West Orange, NJ
Jeannette Louie is a visual artist who creates social statements through photo-collage installations. She has exhibited at Homie, Berlin, Germany, the Urban Institute for Contemporary Arts, MI, Mills College Art Museum, CA, Esso Gallery, NY, ISE Cultural Foundation, NY, Ace Gallery, NY, Spaces, OH, Sala 1, Italy and Alberto Peola Arte Contemporanea, Italy. Her awards and honors include a New Jersey State Council on the Arts Individual Fellowship, a Creative Capital Foundation Grant and a Rome Prize, American Academy in Rome. She is a recipient of numerous fellowships, from the Brodsky Center at Rutgers University, Yaddo, The Marie Walsh Sharpe Art Foundation Space Program, Roswell Program, Vermont Studio Center, Skowhegan School and Sculpture Space.

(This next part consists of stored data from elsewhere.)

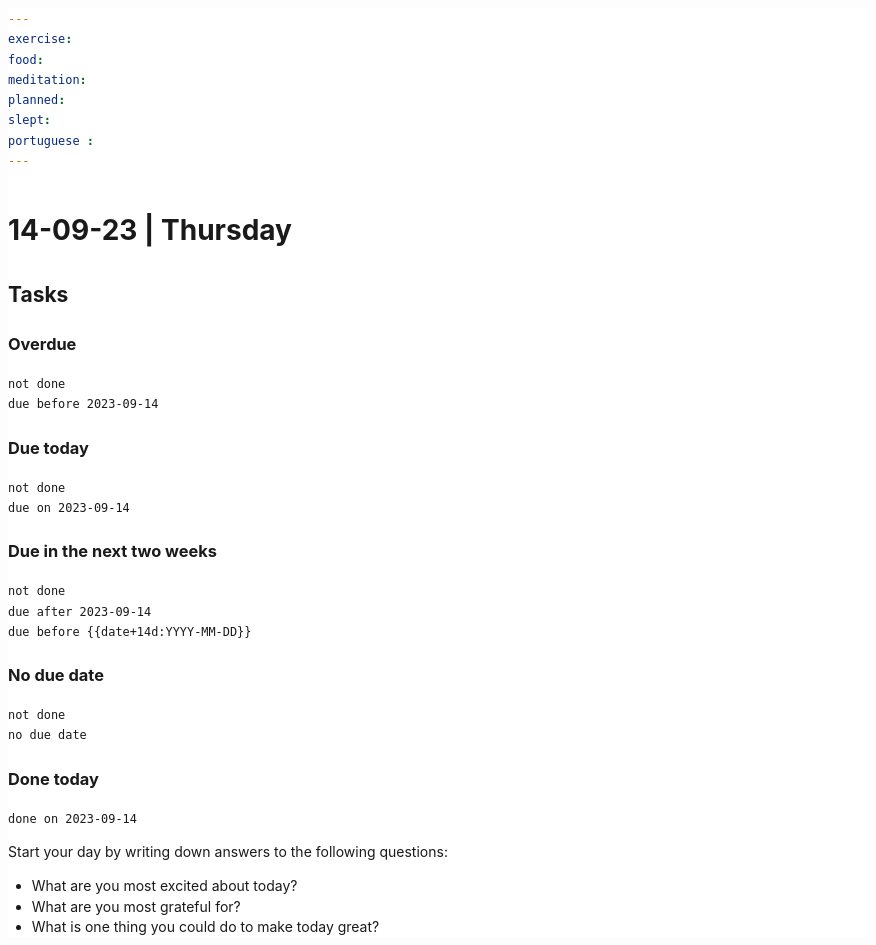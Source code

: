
 ```yaml
---
exercise: 
food:
meditation:
planned:
slept:
portuguese :
---
```


# 14-09-23 | Thursday

## Tasks
### Overdue
```tasks
not done
due before 2023-09-14
```

### Due today
```tasks
not done
due on 2023-09-14
```

### Due in the next two weeks
```tasks
not done
due after 2023-09-14
due before {{date+14d:YYYY-MM-DD}}
```

### No due date
```tasks
not done
no due date
```

### Done today
```tasks
done on 2023-09-14
```


Start your day by writing down answers to the following questions:

- What are you most excited about today? 
- What are you most grateful for? 
- What is one thing you could do to make today great?  
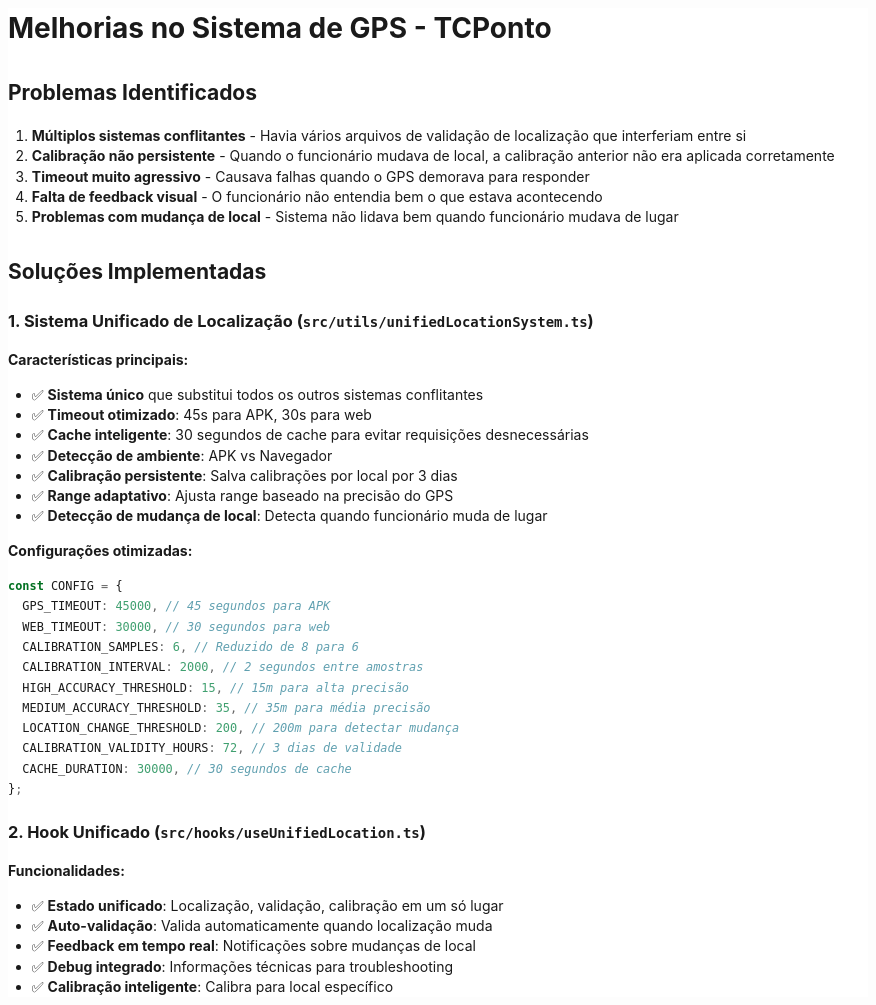 # Melhorias no Sistema de GPS - TCPonto

## Problemas Identificados

1. **Múltiplos sistemas conflitantes** - Havia vários arquivos de validação de localização que interferiam entre si
2. **Calibração não persistente** - Quando o funcionário mudava de local, a calibração anterior não era aplicada corretamente
3. **Timeout muito agressivo** - Causava falhas quando o GPS demorava para responder
4. **Falta de feedback visual** - O funcionário não entendia bem o que estava acontecendo
5. **Problemas com mudança de local** - Sistema não lidava bem quando funcionário mudava de lugar

## Soluções Implementadas

### 1. Sistema Unificado de Localização (`src/utils/unifiedLocationSystem.ts`)

**Características principais:**
- ✅ **Sistema único** que substitui todos os outros sistemas conflitantes
- ✅ **Timeout otimizado**: 45s para APK, 30s para web
- ✅ **Cache inteligente**: 30 segundos de cache para evitar requisições desnecessárias
- ✅ **Detecção de ambiente**: APK vs Navegador
- ✅ **Calibração persistente**: Salva calibrações por local por 3 dias
- ✅ **Range adaptativo**: Ajusta range baseado na precisão do GPS
- ✅ **Detecção de mudança de local**: Detecta quando funcionário muda de lugar

**Configurações otimizadas:**
```typescript
const CONFIG = {
  GPS_TIMEOUT: 45000, // 45 segundos para APK
  WEB_TIMEOUT: 30000, // 30 segundos para web
  CALIBRATION_SAMPLES: 6, // Reduzido de 8 para 6
  CALIBRATION_INTERVAL: 2000, // 2 segundos entre amostras
  HIGH_ACCURACY_THRESHOLD: 15, // 15m para alta precisão
  MEDIUM_ACCURACY_THRESHOLD: 35, // 35m para média precisão
  LOCATION_CHANGE_THRESHOLD: 200, // 200m para detectar mudança
  CALIBRATION_VALIDITY_HOURS: 72, // 3 dias de validade
  CACHE_DURATION: 30000, // 30 segundos de cache
};
```

### 2. Hook Unificado (`src/hooks/useUnifiedLocation.ts`)

**Funcionalidades:**
- ✅ **Estado unificado**: Localização, validação, calibração em um só lugar
- ✅ **Auto-validação**: Valida automaticamente quando localização muda
- ✅ **Feedback em tempo real**: Notificações sobre mudanças de local
- ✅ **Debug integrado**: Informações técnicas para troubleshooting
- ✅ **Calibração inteligente**: Calibra para local específico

More of Jeannette’s work can be seen at www.jeannettelouie.com
I am excessively absorbed by thought, particularly the type of thinking that is imaginative and influential to transforming self-identification. For the past year, I had been working on a series that examined the potentiality of daydreaming as a site of private discourse. During that time, the desire to employ research subjects in my studio practice heightened. I had tired of observing my own subjectivity and wanted to absorb the subjectivities of others. When I stumbled upon the Blue Sky Artist-in-Residence call-out, I applied solely under the belief that the program could offer me the opportunity to observe live human subjects. The group of teenage subjects I subsequently received were intellectually capable, but unfortunately reticent and ignorant about the subject of daydreaming. Most of them were unable to admit they experienced daydreams and clung to interpreting their more dramatic nocturnal counterparts. I based my research upon a cognitive psychologist’s questionnaires (Jerome Singer). My goal was to uncover how the mind formulates iconic imagery during the state of daydreaming. The teenage subjects were given a myriad of aesthetic tasks which involved creating with the photo-collage medium. Over the course of eight weeks, the individuals gained the ability to not only verbally articulate their thoughts, but began producing iconic imagery. They subsequently formed a unified social bond as well. In many ways, our collaborative approach was scientifically structured and defiantly loyal to achieving a collective discourse. My role was one of being an instigator, observer, researcher and gleaner. Unbeknownst to the teenagers, they evolved from being mere lumps of egocentric individuals into a decisive, articulate collective that could apply critical thought and discursive judgment while supplying me with the iconic imagery I needed to manifest the installation, “Nocturne”. Needless to say, the ability to transform my studio practice was exhilarating.